Apple's iPhone Sales Machine to Make a Comeback

SAN FRANCISCO — Apple is expected to ring in the new year with a holiday of iPhone 7 riches, breaking a nearly year-long funk.
After three straight quarters of declining iPhone shipments, which contributed to its first fiscal-year sales drop in more than a decade, Apple sales are expected to edge up 1.8% to $77.3 billion from $75.9 billion a year ago, according to S&P Global Market Intelligence. Some analysts, such as UBS' Steven Milunovich, forecast Apple sales near the high end of its own guidance of $76 billion to $78 billion.
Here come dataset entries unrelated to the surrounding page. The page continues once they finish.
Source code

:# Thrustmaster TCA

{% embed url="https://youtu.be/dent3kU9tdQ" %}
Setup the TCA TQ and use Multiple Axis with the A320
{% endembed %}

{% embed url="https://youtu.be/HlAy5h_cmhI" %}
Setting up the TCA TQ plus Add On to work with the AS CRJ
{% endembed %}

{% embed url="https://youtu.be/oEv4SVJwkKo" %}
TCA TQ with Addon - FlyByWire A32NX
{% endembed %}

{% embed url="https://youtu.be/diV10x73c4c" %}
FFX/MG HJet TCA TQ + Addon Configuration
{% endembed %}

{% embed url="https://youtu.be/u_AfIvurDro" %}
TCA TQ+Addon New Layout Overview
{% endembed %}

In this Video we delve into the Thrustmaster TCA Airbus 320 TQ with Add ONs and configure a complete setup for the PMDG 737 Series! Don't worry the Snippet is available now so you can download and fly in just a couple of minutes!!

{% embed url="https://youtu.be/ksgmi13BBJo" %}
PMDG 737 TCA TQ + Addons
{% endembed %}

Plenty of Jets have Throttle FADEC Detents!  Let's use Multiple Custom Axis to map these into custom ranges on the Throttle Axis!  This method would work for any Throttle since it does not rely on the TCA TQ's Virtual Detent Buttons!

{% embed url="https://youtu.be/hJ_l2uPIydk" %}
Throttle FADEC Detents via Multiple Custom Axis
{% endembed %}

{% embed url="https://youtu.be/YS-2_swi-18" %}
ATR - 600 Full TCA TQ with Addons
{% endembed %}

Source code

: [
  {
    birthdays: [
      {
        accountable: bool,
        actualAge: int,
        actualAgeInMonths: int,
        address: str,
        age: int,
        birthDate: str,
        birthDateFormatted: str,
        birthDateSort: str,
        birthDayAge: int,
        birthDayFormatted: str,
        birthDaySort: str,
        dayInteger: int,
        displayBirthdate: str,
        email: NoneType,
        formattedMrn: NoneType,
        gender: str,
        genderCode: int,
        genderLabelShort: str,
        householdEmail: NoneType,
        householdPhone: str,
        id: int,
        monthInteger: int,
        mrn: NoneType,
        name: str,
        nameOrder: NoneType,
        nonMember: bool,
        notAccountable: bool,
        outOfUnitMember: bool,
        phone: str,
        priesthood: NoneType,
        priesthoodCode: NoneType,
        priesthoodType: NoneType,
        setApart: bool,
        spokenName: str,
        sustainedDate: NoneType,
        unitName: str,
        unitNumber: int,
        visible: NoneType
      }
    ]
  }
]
Earnings per share are expected to drop to $3.22 from $3.28.
Somewhere in Silicon Valley, Apple executives may be able to exhale.


The Cupertino, Calif.-based company reports results for its fiscal first quarter, its strongest seasonally, on Tuesday after the market closes. Sales of iPhone, Apple's top-selling product, as usual will be closely watched. Factset estimates Apple sold 78 million, up from 74.8 million in the same quarter a year ago.
A bang-up quarter would be a welcome respite against a backdrop of flagging iPhone and desktop sales last year. But it could be short-lived amid saturated smartphone and PC markets worldwide.
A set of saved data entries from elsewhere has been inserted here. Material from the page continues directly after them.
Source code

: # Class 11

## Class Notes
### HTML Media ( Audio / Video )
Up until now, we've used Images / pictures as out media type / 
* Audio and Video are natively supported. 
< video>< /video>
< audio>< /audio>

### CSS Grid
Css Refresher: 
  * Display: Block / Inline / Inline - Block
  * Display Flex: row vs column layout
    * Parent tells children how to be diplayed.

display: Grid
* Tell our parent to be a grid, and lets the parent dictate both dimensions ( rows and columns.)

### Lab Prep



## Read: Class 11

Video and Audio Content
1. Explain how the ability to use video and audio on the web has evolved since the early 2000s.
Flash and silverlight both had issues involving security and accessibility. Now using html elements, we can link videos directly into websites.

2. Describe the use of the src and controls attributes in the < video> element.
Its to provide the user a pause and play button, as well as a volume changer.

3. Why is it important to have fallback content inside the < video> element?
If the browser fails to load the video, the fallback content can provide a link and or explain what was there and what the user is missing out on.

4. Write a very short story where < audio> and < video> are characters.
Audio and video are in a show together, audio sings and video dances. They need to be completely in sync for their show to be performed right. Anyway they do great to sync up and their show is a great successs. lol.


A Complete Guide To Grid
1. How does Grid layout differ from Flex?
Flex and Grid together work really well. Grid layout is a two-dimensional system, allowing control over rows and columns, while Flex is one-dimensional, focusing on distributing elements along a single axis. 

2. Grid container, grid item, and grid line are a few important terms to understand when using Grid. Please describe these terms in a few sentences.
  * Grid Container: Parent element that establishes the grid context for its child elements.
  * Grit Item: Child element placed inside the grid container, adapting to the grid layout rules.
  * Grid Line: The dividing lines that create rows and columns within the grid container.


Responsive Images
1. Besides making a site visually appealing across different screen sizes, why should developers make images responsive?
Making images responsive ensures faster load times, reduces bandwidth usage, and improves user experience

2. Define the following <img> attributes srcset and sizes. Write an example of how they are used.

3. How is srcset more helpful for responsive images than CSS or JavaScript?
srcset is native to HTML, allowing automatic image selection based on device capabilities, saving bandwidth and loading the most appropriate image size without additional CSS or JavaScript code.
Barclays analyst Mark Moskowitz doesn't expect   Apple shares to rise much this year because more consumers are "mixing down" for iPhone 6s in lieu of iPhone 7. He's also concerned about a potential trade war with China, and Apple's business prospects in India.
Shipments for Apple's iMacs and MacBooks last year plunged 9.8% from 2015, the largest drop among the top five PC makers and the first decline by Apple since 2012, according to market researcher IDC.


Apple shares have risen 9% since the election, contributing to the Dow Jones industrial average's rise over 20,000, and they're up 25% in the past year. That compares to a 12-month rise of 21% for the Nasdaq Composite.
Earlier this month, Apple CEO Tim Cook and other Apple executives took 2016 pay cuts after the company was tripped up by lower revenue because of weaker iPhone sales.
Apple has acknowledged the shortfall and focused revenue growth on its high-margin Apple Services business, App Store and Apple Music to shoulder the financial burden.
Apple Services revenue soared 24% to a record $6.3 billion in its last reported quarter. The App Store generated more than $20 billion in sales for developers last year, up 40% from 2015. Apple Music has topped 20 million paid members.


All encouraging stuff. But about those iPhones, the clear bread-winner of Apple's product portfolio?
Things could look up later this year, with the unveiling of the 10th-anniversary version of iPhone.